WHAT YOU HAVE TO DO = Show every line from the entries that follow which holds the word "utilizar".

INPUT FOR THIS TASK =

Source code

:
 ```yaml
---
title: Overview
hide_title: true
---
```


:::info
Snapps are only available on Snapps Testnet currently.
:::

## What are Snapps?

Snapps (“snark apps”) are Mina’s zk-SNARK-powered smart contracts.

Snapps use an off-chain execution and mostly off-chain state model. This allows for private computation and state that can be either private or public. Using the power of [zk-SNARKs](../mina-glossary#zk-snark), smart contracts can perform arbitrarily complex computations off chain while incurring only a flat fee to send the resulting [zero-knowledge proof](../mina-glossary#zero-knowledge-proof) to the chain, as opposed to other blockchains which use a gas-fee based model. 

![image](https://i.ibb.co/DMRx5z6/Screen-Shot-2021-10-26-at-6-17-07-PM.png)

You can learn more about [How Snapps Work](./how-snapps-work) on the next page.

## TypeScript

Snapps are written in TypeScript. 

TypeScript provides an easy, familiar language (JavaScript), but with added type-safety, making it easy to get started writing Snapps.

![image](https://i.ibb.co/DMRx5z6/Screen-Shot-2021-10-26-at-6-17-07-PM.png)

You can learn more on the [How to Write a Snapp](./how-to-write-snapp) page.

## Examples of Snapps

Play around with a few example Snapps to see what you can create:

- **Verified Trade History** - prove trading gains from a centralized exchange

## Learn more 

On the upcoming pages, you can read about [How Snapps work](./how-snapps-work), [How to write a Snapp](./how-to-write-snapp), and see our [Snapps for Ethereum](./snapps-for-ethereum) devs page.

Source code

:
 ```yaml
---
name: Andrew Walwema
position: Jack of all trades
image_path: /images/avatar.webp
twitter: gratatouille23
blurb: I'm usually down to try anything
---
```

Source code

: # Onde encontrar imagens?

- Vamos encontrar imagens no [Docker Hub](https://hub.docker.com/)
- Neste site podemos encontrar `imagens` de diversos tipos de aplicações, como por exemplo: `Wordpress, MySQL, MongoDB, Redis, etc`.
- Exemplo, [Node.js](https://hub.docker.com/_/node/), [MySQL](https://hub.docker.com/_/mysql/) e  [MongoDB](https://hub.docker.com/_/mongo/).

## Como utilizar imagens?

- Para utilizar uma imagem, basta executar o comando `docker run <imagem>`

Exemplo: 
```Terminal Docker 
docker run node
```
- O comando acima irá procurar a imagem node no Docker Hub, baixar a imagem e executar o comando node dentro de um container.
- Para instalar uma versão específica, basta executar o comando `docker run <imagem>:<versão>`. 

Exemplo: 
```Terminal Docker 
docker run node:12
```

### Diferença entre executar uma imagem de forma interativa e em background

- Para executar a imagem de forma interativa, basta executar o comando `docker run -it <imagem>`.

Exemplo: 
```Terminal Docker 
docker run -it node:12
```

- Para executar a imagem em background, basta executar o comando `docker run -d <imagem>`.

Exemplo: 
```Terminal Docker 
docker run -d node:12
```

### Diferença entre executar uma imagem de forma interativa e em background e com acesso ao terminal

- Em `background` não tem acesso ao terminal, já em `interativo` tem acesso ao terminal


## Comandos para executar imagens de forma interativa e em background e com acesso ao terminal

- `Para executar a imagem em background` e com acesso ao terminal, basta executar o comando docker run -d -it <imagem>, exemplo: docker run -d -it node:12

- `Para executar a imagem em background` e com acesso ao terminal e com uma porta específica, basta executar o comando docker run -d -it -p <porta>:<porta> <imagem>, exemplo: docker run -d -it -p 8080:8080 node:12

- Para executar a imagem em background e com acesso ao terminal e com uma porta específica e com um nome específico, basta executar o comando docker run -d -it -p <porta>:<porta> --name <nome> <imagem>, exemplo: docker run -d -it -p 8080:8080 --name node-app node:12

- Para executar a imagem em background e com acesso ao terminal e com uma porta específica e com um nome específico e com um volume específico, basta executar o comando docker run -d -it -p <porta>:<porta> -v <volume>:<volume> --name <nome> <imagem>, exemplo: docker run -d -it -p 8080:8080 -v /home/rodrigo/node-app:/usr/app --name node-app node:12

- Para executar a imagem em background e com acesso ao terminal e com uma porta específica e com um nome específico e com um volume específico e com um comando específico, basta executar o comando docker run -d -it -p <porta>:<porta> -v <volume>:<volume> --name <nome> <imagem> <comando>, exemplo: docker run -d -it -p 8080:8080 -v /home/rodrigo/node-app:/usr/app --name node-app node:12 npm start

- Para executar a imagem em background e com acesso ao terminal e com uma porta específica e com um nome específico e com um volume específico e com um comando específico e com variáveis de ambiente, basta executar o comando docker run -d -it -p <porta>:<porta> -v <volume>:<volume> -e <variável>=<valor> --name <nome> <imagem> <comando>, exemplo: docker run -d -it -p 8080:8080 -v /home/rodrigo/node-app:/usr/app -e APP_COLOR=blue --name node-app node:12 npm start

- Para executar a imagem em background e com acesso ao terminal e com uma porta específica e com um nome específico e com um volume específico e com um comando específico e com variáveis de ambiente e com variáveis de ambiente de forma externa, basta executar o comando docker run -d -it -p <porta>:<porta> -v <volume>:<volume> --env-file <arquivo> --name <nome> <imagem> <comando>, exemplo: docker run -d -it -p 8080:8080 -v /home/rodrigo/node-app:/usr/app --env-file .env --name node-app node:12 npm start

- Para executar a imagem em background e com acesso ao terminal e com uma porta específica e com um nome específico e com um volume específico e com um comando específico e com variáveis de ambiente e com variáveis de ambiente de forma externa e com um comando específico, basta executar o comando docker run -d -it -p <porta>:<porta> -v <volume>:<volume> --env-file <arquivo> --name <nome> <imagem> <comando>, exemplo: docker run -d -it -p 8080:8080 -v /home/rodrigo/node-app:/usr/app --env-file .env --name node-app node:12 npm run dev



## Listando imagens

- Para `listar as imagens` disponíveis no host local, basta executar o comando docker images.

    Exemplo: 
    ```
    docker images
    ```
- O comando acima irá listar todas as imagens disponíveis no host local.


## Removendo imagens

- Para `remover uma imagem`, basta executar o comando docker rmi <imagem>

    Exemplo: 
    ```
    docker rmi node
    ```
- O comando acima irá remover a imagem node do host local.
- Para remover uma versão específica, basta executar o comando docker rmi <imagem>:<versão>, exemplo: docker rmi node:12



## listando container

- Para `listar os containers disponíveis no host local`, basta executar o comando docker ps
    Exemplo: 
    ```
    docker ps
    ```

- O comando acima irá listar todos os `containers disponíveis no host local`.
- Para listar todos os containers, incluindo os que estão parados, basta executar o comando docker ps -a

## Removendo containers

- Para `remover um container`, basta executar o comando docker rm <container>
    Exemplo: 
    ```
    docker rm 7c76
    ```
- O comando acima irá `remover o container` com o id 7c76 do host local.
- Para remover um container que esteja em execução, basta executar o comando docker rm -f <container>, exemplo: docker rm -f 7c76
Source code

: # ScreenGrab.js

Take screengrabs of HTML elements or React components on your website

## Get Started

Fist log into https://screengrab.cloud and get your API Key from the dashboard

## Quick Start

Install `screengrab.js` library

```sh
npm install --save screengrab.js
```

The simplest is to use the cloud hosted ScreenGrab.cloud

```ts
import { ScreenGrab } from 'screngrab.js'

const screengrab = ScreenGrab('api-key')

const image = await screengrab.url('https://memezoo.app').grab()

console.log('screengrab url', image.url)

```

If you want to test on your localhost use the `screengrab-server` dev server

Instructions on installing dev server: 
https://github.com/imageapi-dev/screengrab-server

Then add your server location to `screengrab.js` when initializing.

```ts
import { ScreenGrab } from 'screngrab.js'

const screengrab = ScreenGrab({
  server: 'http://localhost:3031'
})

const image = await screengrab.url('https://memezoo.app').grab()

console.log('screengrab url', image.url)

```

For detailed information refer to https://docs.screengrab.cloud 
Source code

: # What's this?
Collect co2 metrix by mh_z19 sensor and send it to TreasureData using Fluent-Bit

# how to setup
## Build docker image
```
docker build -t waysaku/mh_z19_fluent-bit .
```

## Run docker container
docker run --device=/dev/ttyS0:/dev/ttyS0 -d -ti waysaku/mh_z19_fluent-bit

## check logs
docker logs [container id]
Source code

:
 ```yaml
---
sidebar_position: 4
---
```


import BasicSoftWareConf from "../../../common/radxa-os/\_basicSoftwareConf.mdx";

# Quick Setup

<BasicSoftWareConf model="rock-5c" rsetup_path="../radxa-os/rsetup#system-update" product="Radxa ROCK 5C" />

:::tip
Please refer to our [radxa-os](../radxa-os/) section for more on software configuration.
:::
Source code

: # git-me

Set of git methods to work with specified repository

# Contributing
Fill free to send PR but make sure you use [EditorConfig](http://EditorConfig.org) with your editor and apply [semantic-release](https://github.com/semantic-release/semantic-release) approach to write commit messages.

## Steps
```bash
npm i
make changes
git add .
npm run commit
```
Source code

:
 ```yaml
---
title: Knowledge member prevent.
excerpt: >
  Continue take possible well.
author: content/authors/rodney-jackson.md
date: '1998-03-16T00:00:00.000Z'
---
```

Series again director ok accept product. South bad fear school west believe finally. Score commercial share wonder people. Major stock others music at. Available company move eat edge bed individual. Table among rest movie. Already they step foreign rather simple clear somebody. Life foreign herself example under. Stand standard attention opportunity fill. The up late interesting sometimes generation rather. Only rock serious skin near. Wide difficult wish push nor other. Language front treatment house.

ANSWER FOR THE TASK =
## Como utilizar imagens?
- Para utilizar uma imagem, basta executar o comando `docker run <imagem>`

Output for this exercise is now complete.